◆ What the task asks ◆
Tally the lines below that include the string "gracefully". Reply with the total only.

Stored data entries:
• • •
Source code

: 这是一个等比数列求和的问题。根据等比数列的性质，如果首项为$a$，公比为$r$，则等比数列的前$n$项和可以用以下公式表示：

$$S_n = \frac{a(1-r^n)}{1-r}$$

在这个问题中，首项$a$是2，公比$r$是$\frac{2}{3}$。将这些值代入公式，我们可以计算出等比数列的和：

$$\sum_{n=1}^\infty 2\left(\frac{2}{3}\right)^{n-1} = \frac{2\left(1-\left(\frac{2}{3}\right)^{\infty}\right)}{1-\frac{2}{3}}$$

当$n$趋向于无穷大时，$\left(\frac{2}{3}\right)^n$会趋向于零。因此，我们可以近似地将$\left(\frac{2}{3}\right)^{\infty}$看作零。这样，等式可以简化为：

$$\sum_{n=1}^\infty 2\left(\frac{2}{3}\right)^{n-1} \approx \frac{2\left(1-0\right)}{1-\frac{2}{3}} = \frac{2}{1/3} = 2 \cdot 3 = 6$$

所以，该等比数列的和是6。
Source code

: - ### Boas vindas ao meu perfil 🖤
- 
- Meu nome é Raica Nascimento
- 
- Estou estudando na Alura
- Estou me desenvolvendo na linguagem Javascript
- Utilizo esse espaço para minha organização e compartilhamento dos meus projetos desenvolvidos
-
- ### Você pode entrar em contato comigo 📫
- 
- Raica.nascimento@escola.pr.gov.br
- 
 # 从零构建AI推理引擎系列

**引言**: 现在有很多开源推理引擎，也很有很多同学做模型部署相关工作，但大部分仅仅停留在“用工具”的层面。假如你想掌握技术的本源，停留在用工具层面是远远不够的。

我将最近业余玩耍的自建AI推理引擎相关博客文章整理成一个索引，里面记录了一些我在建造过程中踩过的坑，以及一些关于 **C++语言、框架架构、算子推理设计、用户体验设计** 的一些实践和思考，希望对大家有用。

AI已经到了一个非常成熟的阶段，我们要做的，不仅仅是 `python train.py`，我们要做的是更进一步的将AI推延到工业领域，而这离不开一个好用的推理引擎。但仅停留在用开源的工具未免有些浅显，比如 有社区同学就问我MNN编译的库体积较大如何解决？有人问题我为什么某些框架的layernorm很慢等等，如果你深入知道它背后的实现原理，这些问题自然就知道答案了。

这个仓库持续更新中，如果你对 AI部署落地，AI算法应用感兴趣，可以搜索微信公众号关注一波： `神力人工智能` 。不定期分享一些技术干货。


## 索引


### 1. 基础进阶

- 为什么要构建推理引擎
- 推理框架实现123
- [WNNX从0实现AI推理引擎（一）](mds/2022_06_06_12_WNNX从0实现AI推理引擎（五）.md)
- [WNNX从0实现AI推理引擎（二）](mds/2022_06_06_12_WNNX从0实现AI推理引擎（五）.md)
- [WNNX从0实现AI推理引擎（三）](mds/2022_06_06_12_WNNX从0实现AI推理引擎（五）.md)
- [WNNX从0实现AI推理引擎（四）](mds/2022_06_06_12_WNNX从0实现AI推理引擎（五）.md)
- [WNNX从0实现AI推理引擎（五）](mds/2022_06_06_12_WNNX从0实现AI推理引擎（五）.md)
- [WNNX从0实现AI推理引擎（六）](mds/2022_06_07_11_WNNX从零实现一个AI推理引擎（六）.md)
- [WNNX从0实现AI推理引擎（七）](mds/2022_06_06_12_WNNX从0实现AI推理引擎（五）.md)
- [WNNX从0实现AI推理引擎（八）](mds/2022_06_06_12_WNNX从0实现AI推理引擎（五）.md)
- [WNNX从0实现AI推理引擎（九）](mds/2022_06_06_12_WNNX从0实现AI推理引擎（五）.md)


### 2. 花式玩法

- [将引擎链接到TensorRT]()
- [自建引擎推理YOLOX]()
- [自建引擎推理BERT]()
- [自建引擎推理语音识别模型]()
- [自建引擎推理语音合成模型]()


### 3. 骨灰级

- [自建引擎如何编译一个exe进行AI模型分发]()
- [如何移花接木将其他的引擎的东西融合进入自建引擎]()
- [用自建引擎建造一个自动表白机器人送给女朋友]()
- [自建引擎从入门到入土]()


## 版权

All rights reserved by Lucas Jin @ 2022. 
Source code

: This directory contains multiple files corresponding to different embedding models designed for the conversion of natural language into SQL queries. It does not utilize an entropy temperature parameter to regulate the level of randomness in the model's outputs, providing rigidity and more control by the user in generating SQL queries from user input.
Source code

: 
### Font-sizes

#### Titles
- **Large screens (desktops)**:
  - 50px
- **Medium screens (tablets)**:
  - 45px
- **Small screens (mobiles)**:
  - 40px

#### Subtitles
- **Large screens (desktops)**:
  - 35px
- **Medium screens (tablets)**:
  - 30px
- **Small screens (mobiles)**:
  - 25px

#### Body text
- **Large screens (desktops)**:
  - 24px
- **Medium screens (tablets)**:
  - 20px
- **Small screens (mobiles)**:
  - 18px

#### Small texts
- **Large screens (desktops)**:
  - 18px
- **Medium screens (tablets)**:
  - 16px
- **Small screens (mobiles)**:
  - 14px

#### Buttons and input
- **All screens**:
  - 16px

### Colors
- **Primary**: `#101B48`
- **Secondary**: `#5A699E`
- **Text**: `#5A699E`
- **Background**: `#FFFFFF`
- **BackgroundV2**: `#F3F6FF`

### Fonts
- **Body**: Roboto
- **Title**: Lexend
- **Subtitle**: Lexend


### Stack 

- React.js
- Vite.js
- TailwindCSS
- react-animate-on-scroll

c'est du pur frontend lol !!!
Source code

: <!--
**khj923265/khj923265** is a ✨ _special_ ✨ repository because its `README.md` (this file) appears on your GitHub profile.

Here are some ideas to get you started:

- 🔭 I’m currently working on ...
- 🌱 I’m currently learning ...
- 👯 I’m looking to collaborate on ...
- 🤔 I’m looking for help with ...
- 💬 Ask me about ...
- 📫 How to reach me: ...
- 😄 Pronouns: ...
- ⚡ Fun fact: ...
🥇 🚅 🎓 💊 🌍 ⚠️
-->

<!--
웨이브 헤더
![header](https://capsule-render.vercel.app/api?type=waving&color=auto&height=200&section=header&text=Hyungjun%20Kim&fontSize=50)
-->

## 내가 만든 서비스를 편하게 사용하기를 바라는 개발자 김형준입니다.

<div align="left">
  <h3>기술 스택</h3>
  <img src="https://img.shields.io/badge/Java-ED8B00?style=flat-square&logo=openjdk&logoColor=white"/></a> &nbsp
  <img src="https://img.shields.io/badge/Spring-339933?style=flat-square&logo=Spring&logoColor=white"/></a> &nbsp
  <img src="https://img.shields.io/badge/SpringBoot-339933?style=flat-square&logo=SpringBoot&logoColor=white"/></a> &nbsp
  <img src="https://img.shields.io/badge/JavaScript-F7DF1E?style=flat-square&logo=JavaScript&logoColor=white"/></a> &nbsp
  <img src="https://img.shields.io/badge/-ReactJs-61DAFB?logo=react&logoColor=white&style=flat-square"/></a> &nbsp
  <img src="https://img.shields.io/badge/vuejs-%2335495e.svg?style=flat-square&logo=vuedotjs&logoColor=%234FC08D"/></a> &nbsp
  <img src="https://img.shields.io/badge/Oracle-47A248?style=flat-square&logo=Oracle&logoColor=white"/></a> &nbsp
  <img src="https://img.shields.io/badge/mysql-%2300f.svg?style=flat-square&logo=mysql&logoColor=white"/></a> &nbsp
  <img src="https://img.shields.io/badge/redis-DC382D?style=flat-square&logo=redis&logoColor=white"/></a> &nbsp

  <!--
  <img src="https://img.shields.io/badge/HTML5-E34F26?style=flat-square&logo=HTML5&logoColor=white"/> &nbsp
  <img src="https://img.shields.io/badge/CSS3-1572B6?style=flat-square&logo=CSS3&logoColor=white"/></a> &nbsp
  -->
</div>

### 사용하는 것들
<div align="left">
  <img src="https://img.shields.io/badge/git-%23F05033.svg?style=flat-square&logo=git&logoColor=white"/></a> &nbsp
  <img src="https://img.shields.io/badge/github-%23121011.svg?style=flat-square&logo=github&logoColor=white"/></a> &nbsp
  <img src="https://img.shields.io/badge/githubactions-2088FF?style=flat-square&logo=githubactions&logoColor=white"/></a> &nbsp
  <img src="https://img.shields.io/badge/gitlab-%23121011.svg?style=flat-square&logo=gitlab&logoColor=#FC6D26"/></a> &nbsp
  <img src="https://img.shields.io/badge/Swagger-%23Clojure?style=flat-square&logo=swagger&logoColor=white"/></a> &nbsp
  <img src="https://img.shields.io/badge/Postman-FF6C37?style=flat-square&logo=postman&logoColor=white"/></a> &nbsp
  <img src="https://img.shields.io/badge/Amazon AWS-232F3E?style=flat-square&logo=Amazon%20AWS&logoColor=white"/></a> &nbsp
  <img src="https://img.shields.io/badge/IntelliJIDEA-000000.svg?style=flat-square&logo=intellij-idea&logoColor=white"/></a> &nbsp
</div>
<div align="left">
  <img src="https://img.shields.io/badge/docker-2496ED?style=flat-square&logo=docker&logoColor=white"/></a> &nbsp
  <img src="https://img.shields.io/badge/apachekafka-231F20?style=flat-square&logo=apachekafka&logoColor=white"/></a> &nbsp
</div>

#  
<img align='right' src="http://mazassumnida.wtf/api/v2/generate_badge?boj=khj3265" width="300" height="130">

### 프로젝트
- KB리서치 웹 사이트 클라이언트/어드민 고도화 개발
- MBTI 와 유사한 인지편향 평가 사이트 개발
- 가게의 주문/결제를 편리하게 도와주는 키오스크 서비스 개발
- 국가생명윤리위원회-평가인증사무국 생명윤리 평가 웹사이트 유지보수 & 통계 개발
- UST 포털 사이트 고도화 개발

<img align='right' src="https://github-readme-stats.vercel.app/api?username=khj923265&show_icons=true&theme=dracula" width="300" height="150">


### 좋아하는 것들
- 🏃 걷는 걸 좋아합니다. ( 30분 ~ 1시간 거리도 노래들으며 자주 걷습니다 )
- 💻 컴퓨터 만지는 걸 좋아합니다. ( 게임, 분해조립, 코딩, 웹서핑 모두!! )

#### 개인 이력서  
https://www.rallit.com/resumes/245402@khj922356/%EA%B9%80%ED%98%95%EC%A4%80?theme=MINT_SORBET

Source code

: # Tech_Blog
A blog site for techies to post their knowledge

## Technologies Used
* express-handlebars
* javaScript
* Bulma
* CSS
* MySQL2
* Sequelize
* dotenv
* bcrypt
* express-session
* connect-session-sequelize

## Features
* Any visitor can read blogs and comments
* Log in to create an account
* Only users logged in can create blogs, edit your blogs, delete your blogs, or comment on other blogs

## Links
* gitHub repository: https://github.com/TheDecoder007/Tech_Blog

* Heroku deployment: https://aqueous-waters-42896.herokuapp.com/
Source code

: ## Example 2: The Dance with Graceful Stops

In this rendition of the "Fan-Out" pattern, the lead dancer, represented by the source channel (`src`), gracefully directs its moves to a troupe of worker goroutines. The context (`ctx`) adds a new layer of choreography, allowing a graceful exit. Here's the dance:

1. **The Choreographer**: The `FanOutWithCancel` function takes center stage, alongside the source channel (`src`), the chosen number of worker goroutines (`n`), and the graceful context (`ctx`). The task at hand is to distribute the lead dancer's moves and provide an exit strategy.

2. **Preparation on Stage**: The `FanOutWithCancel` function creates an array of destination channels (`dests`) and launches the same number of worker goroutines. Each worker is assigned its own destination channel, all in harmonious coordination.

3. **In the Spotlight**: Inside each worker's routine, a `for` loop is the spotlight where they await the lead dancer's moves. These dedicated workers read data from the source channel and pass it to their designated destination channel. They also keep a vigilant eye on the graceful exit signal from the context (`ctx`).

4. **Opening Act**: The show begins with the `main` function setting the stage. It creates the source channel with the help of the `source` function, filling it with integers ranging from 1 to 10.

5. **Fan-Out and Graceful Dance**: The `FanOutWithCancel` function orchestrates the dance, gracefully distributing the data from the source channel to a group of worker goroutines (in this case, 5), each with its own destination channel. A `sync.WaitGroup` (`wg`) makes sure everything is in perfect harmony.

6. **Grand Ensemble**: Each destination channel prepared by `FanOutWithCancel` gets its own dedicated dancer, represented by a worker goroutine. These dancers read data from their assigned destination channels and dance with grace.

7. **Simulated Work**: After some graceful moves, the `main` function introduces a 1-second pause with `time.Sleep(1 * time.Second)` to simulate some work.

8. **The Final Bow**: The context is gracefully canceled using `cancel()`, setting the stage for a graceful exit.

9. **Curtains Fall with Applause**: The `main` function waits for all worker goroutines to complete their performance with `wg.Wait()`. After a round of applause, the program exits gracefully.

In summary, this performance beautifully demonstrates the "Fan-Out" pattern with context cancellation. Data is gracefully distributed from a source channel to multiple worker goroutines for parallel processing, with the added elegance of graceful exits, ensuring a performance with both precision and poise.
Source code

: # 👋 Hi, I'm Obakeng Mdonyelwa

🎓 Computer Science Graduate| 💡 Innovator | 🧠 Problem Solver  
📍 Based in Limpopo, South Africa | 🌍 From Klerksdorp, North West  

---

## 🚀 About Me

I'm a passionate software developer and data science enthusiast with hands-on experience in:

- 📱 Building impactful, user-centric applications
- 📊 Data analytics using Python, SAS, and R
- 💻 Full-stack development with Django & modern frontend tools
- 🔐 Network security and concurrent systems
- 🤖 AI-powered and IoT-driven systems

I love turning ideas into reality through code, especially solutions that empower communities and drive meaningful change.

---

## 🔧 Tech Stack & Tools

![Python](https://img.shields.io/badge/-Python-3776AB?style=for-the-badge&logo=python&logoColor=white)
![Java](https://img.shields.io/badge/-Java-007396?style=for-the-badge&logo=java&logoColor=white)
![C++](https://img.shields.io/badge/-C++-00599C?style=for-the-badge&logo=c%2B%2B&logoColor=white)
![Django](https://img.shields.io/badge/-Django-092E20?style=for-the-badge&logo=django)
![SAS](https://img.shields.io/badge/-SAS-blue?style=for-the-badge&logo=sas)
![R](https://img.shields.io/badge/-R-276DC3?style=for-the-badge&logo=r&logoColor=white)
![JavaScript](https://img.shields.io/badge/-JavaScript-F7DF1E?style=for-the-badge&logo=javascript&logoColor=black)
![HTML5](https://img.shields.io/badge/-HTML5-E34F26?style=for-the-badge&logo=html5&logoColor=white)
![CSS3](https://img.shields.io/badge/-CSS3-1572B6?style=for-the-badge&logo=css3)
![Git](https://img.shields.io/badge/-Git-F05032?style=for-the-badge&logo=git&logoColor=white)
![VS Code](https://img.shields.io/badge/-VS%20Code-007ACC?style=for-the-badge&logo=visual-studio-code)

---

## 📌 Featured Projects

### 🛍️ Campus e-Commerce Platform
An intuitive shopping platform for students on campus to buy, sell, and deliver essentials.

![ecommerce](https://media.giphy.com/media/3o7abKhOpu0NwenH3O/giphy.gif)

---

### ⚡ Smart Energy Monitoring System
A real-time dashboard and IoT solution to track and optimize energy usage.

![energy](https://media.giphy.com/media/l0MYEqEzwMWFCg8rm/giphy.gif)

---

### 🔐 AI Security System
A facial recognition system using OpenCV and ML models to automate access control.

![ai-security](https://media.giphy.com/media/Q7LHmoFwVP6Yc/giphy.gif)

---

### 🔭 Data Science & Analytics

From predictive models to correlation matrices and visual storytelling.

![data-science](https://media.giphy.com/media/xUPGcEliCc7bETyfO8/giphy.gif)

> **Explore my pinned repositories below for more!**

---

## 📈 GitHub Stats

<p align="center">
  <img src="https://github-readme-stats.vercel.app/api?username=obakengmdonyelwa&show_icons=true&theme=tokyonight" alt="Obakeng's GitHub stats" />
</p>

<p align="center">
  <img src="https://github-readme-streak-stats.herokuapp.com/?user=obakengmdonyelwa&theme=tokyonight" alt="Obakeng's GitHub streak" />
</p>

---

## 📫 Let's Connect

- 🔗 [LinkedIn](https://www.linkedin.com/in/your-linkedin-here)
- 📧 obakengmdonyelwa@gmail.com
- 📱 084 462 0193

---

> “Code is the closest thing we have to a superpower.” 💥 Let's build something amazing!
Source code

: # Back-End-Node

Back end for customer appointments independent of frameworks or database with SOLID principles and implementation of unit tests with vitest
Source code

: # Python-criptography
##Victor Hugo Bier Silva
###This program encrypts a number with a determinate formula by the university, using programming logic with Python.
• • •
◆ Result ◆
5